In 2008, Pankaj Debnath, General Secretary of Bangladesh Awami Swechasebak League was sentenced to jail for corruption by a special anti-corruption court established in the MP hostel of the Jatiya Sangshad complex by the Caretaker Government during the 2006-2008 Bangladeshi political crisis. He is the incumbent Member of Parliament from Barisal-4.

On 25 November 2013, Rabiul Islam, the General Secretary of Deyara Union unit of Awami Swecchasebak League was killed in clashes with Bangladesh Nationalist Party supporters after they called a strike.
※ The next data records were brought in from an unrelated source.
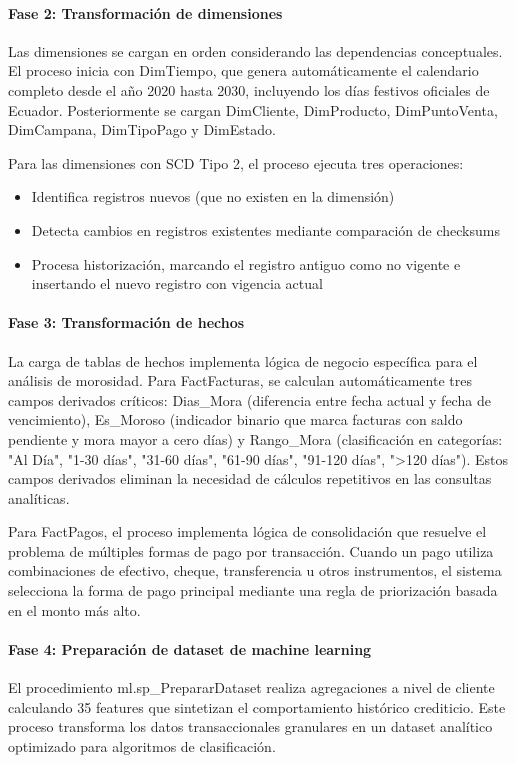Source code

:\paragraph{Fase 2: Transformación de dimensiones}
Las dimensiones se cargan en orden considerando las dependencias conceptuales. El proceso inicia con DimTiempo, que genera automáticamente el calendario completo desde el año 2020 hasta 2030, incluyendo los días festivos oficiales de Ecuador. Posteriormente se cargan DimCliente, DimProducto, DimPuntoVenta, DimCampana, DimTipoPago y DimEstado.

Para las dimensiones con SCD Tipo 2, el proceso ejecuta tres operaciones:
\begin{itemize}
    \item Identifica registros nuevos (que no existen en la dimensión)
    \item Detecta cambios en registros existentes mediante comparación de checksums
    \item Procesa historización, marcando el registro antiguo como no vigente e insertando el nuevo registro con vigencia actual
\end{itemize}

\paragraph{Fase 3: Transformación de hechos}
La carga de tablas de hechos implementa lógica de negocio específica para el análisis de morosidad. Para FactFacturas, se calculan automáticamente tres campos derivados críticos: Dias\_Mora (diferencia entre fecha actual y fecha de vencimiento), Es\_Moroso (indicador binario que marca facturas con saldo pendiente y mora mayor a cero días) y Rango\_Mora (clasificación en categorías: "Al Día", "1-30 días", "31-60 días", "61-90 días", "91-120 días", ">120 días"). Estos campos derivados eliminan la necesidad de cálculos repetitivos en las consultas analíticas.

Para FactPagos, el proceso implementa lógica de consolidación que resuelve el problema de múltiples formas de pago por transacción. Cuando un pago utiliza combinaciones de efectivo, cheque, transferencia u otros instrumentos, el sistema selecciona la forma de pago principal mediante una regla de priorización basada en el monto más alto.

\paragraph{Fase 4: Preparación de dataset de machine learning}
El procedimiento ml.sp\_PrepararDataset realiza agregaciones a nivel de cliente calculando 35 features que sintetizan el comportamiento histórico crediticio. Este proceso transforma los datos transaccionales granulares en un dataset analítico optimizado para algoritmos de clasificación.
Swechasabak League organized an exhibition on Sheikh Mujibur Rahman, called "History Speaks Up", at the Bangabandhu Memorial Museum on 15 August 2012. President of Sadarghat, Chittagong unit of Swechasebak League, Ibrahim Manik, was shot dead in December 2016 in Chittagong. On 1 August 2018, they bought out a procession of light in memory of President Sheikh Mujibur Rahman in a lead up to marking his assassination in August.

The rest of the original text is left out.